Friday, April 19, 2013

Drugs

Just got out of my 2 week post partum check up. She said I'm taking too much Motrin, since I'm still taking it around the clock. She did offer me one more Rx for Percocet, God bless her. She said most people don't have much pain past the first week, and I have more because of my chronic pain issues. So she was sympathetic but also wants me to wean off the Motrin. How do you do that? I took Motrin around the clock for 3 years before I got pregnant and Tylenol around the clock after that.  But, I can tell I'm getting better every day.  My goal is to arrive at my 6 week check up and show her I still have half my Percocet left.  That's my goal.  Whether I reach it is another story.

Thursday, April 18, 2013

She's here!



Sorry it's taken me so long to update the blog. Sarah arrived two weeks ago.  The c-section was beyond difficult, with a terrible reaction to the spinal which bottomed out my blood pressure and raised my heart rate to 145. Once they got that under control and started cutting, I had a 40% blood volume loss. My hemoglobin was down to 7.5.  So I had anemia to deal with, on top of post op pain and a hungry newborn. But she's worth every pain and complication.

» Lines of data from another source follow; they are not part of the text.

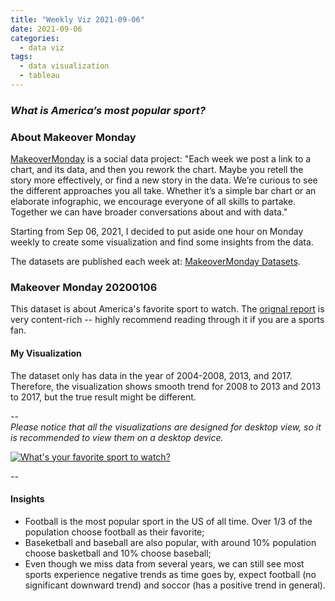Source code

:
 ```yaml
---
title: "Weekly Viz 2021-09-06"
date: 2021-09-06
categories:
  - data viz
tags:
  - data visualization
  - tableau
---
```


### *What is America’s most popular sport?*


### About Makeover Monday

[MakeoverMonday](http://www.makeovermonday.co.uk/) is a social data project:
"Each week we post a link to a chart, and its data, and then you rework the chart.
Maybe you retell the story more effectively, or find a new story in the data.
We’re curious to see the different approaches you all take. Whether it’s a simple bar chart or an elaborate infographic, we encourage everyone of all skills to partake.
Together we can have broader conversations about and with data."

Starting from Sep 06, 2021, I decided to put aside one hour on Monday weekly to create some visualization and find some insights from the data.

The datasets are published each week at: [MakeoverMonday Datasets](http://www.makeovermonday.co.uk/data/).

### Makeover Monday 20200106

This dataset is about America's favorite sport to watch. The [orignal report](https://www.vox.com/2014/10/14/6951261/sports-maps-charts) is very content-rich -- highly recommend reading through it if you are a sports fan.  

#### My Visualization

The dataset only has data in the year of 2004-2008, 2013, and 2017. Therefore, the visualization shows smooth trend for 2008 to 2013 and 2013 to 2017, but the true result might be different. 

--  
*Please notice that all the visualizations are designed for desktop view, so it is recommended to view them on a desktop device.*  

<div class='tableauPlaceholder' id='viz1647564283941' style='position: relative'>
<noscript><a href='#'>
  <img alt='What&#39;s your favorite sport to watch? ' src='https:&#47;&#47;public.tableau.com&#47;static&#47;images&#47;vi&#47;viz_2020_W1&#47;Favoritesportsoveryears&#47;1_rss.png' style='border: none' />
</a></noscript>
<object class='tableauViz'  style='display:none;'>
  <param name='host_url' value='https%3A%2F%2Fpublic.tableau.com%2F' /> 
  <param name='embed_code_version' value='3' /> 
  <param name='site_root' value='' />
  <param name='name' value='viz_2020_W1&#47;Favoritesportsoveryears' />
  <param name='tabs' value='no' />
  <param name='toolbar' value='yes' />
  <param name='static_image' value='https:&#47;&#47;public.tableau.com&#47;static&#47;images&#47;vi&#47;viz_2020_W1&#47;Favoritesportsoveryears&#47;1.png' /> 
  <param name='animate_transition' value='yes' />
  <param name='display_static_image' value='yes' />
  <param name='display_spinner' value='yes' />
  <param name='display_overlay' value='yes' />
  <param name='display_count' value='yes' />
  <param name='language' value='en-US' />
</object></div>                
<script type='text/javascript'>                    
  var divElement = document.getElementById('viz1647564283941');                    
  var vizElement = divElement.getElementsByTagName('object')[0];  
  vizElement.style.width='100%';vizElement.style.height=(divElement.offsetWidth*0.75)+'px';
<!--   if ( divElement.offsetWidth > 800 ) { vizElement.style.width='800px';vizElement.style.height='627px';} else if ( divElement.offsetWidth > 500 ) { vizElement.style.width='800px';vizElement.style.height='627px';} else { vizElement.style.width='100%';vizElement.style.height='727px';}  
   -->
  
  var scriptElement = document.createElement('script');                    
  scriptElement.src = 'https://public.tableau.com/javascripts/api/viz_v1.js';                    vizElement.parentNode.insertBefore(scriptElement, vizElement);                
</script>
  
--  

#### Insights
* Football is the most popular sport in the US of all time. Over 1/3 of the population choose football as their favorite;  
* Baseketball and baseball are also popular, with around 10% population choose basketball and 10% choose baseball;
* Even though we miss data from several years, we can still see most sports experience negative trends as time goes by, expect football (no significant downward trend) and soccor (has a positive trend in general).
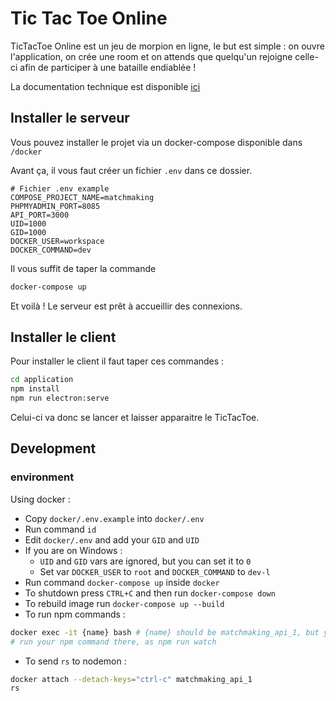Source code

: # Tic Tac Toe Online

TicTacToe Online est un jeu de morpion en ligne, le but est simple : on ouvre l'application, on crée une room et on attends que quelqu'un rejoigne celle-ci afin de participer à une bataille endiablée !

La documentation technique est disponible [ici](/docs/)

## Installer le serveur

Vous pouvez installer le projet via un docker-compose disponible dans `/docker`

Avant ça, il vous faut créer un fichier `.env` dans ce dossier.

```
# Fichier .env example
COMPOSE_PROJECT_NAME=matchmaking
PHPMYADMIN_PORT=8085
API_PORT=3000
UID=1000
GID=1000
DOCKER_USER=workspace
DOCKER_COMMAND=dev
```

Il vous suffit de taper la commande

```bash
docker-compose up
```

Et voilà ! Le serveur est prêt à accueillir des connexions.

## Installer le client

Pour installer le client il faut taper ces commandes :

```bash
cd application
npm install
npm run electron:serve
```

Celui-ci va donc se lancer et laisser apparaitre le TicTacToe.

## Development

### environment

Using docker :

- Copy `docker/.env.example` into `docker/.env`
- Run command `id`
- Edit `docker/.env` and add your `GID` and `UID`
- If you are on Windows :
  - `UID` and `GID` vars are ignored, but you can set it to `0`
  - Set var `DOCKER_USER` to `root` and `DOCKER_COMMAND` to `dev-l`
- Run command `docker-compose up` inside `docker`
- To shutdown press `CTRL+C` and then run `docker-compose down`
- To rebuild image run `docker-compose up --build`
- To run npm commands :

```bash
docker exec -it {name} bash # {name} should be matchmaking_api_1, but you can obtain it by running docker-compose ps -a
# run your npm command there, as npm run watch
```

- To send `rs` to nodemon :

```bash
docker attach --detach-keys="ctrl-c" matchmaking_api_1
rs
```
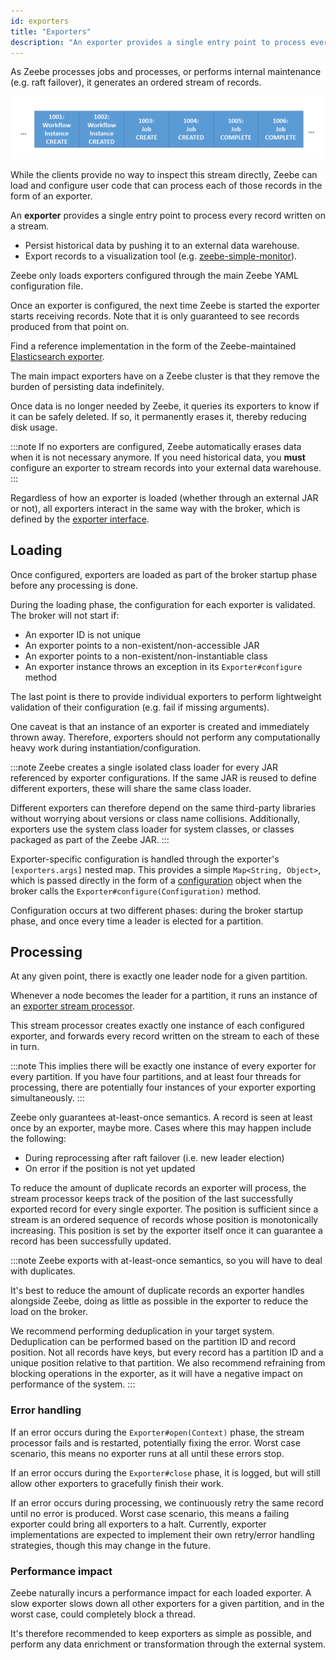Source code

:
 ```yaml
---
id: exporters
title: "Exporters"
description: "An exporter provides a single entry point to process every record written on a stream."
---
```


As Zeebe processes jobs and processes, or performs internal maintenance (e.g. raft failover), it generates an ordered stream of records.

![record-stream](assets/exporters-stream.png)

While the clients provide no way to inspect this stream directly, Zeebe can load and configure user code that can process each of those records in the form of an exporter.

An **exporter** provides a single entry point to process every record written on a stream.

- Persist historical data by pushing it to an external data warehouse.
- Export records to a visualization tool (e.g. [zeebe-simple-monitor](https://github.com/camunda-community-hub/zeebe-simple-monitor/)).

Zeebe only loads exporters configured through the main Zeebe YAML
configuration file.

Once an exporter is configured, the next time Zeebe is started the exporter starts receiving records. Note that it is only guaranteed to see records produced from that point on.

Find a reference implementation in the form of the Zeebe-maintained
[Elasticsearch exporter](https://github.com/camunda-cloud/zeebe/tree/develop/exporters/elasticsearch-exporter).

The main impact exporters have on a Zeebe cluster is that they remove the burden of persisting data indefinitely.

Once data is no longer needed by Zeebe, it queries its exporters to
know if it can be safely deleted. If so, it permanently erases it, thereby reducing disk usage.

:::note
If no exporters are configured, Zeebe automatically erases data when it is not necessary anymore. If you need historical data, you **must** configure an exporter to stream records into your external data warehouse.
:::

Regardless of how an exporter is loaded (whether through an external JAR or not),
all exporters interact in the same way with the broker, which is defined by the
[exporter interface](https://github.com/camunda-cloud/zeebe/tree/develop/exporter-api/src/main/java/io/camunda/zeebe/exporter/api/Exporter.java).

## Loading

Once configured, exporters are loaded as part of the broker startup phase before
any processing is done.

During the loading phase, the configuration for each exporter is validated. The broker will not start if:

- An exporter ID is not unique
- An exporter points to a non-existent/non-accessible JAR
- An exporter points to a non-existent/non-instantiable class
- An exporter instance throws an exception in its `Exporter#configure` method 

The last point is there to provide individual exporters to perform lightweight
validation of their configuration (e.g. fail if missing arguments).

One caveat is that an instance of an exporter is created and immediately thrown away. Therefore, exporters should not perform any computationally heavy work during instantiation/configuration.

:::note
Zeebe creates a single isolated class loader for every JAR referenced by exporter configurations. If the same JAR is reused to define different exporters, these will share the same class loader.

Different exporters can therefore depend on the same third-party libraries without worrying about versions or class name collisions. Additionally, exporters use the system class loader for system classes, or classes packaged as part of the Zeebe JAR.
:::

Exporter-specific configuration is handled through the exporter's `[exporters.args]`
nested map. This provides a simple `Map<String, Object>`, which is passed directly
in the form of a [configuration](https://github.com/camunda-cloud/zeebe/tree/develop/exporter-api/src/main/java/io/camunda/zeebe/exporter/api/context/Configuration.java) object when the broker calls the `Exporter#configure(Configuration)` method.

Configuration occurs at two different phases: during the broker startup phase, and
once every time a leader is elected for a partition.

## Processing

At any given point, there is exactly one leader node for a given partition.

Whenever a node becomes the leader for a partition, it runs an instance of an
[exporter stream processor](https://github.com/camunda-cloud/zeebe/tree/develop/broker/src/main/java/io/camunda/zeebe/broker/exporter/stream/ExporterDirector.java).

This stream processor creates exactly one instance of each configured exporter,
and forwards every record written on the stream to each of these in turn.

:::note
This implies there will be exactly one instance of every exporter for every partition. If you have four partitions, and at least four threads for processing, there are potentially four instances of your exporter exporting simultaneously.
:::

Zeebe only guarantees at-least-once semantics. A record is seen at least once by an exporter, maybe more. Cases where this may happen include the following:

- During reprocessing after raft failover (i.e. new leader election)
- On error if the position is not yet updated

To reduce the amount of duplicate records an exporter will process, the stream
processor keeps track of the position of the last successfully exported record
for every single exporter. The position is sufficient since a stream is an ordered
sequence of records whose position is monotonically increasing. This position is
set by the exporter itself once it can guarantee a record has been successfully
updated.

:::note
Zeebe exports with at-least-once semantics, so you will have to deal with duplicates.

It's best to reduce the amount of duplicate records an exporter handles alongside Zeebe, doing as little as possible in the exporter to reduce the load on the broker.

We recommend performing deduplication in your target system. Deduplication can be performed based on the partition ID and record position. Not all records have keys, but every record has a partition ID and a unique position relative to that partition. We also recommend refraining from blocking operations in the exporter, as it will have a negative impact on performance of the system.
:::

### Error handling

If an error occurs during the `Exporter#open(Context)` phase, the stream
processor fails and is restarted, potentially fixing the error. Worst case
scenario, this means no exporter runs at all until these errors stop.

If an error occurs during the `Exporter#close` phase, it is logged, but will
still allow other exporters to gracefully finish their work.

If an error occurs during processing, we continuously retry the same record until
no error is produced. Worst case scenario, this means a failing exporter could bring
all exporters to a halt. Currently, exporter implementations are expected to
implement their own retry/error handling strategies, though this may change in the
future.

### Performance impact

Zeebe naturally incurs a performance impact for each loaded exporter. A slow
exporter slows down all other exporters for a given partition, and in the
worst case, could completely block a thread.

It's therefore recommended to keep exporters as simple as possible, and perform
any data enrichment or transformation through the external system.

On the SI front, my old friends piriformis and gluteus medius spasms are back. I'm sure my inactivity has a lot to do with that. When I'm able to take a percocet, that helps all my issues, but since my OB doesn't believe in giving too many pain meds, she gave me 3 1/2 days' worth of percocet for my 6 week recovery. So I've been rationing those bad boys and choosing to hug ice packs instead whenever I can stand it. I'm hoping to get back into PT soon, but that depends on getting a medical release from the OB, getting a new referral from the PCM, and managing to get a few appointments in before school lets out. Else, I don't know what I'll do with my three kids 2-3 times per week during the summer. Hubs is off work for April, but he won't be able to watch my kids all summer. Somehow it will all work out, just, in my sleep-deprived fog, I don't quite see how yet.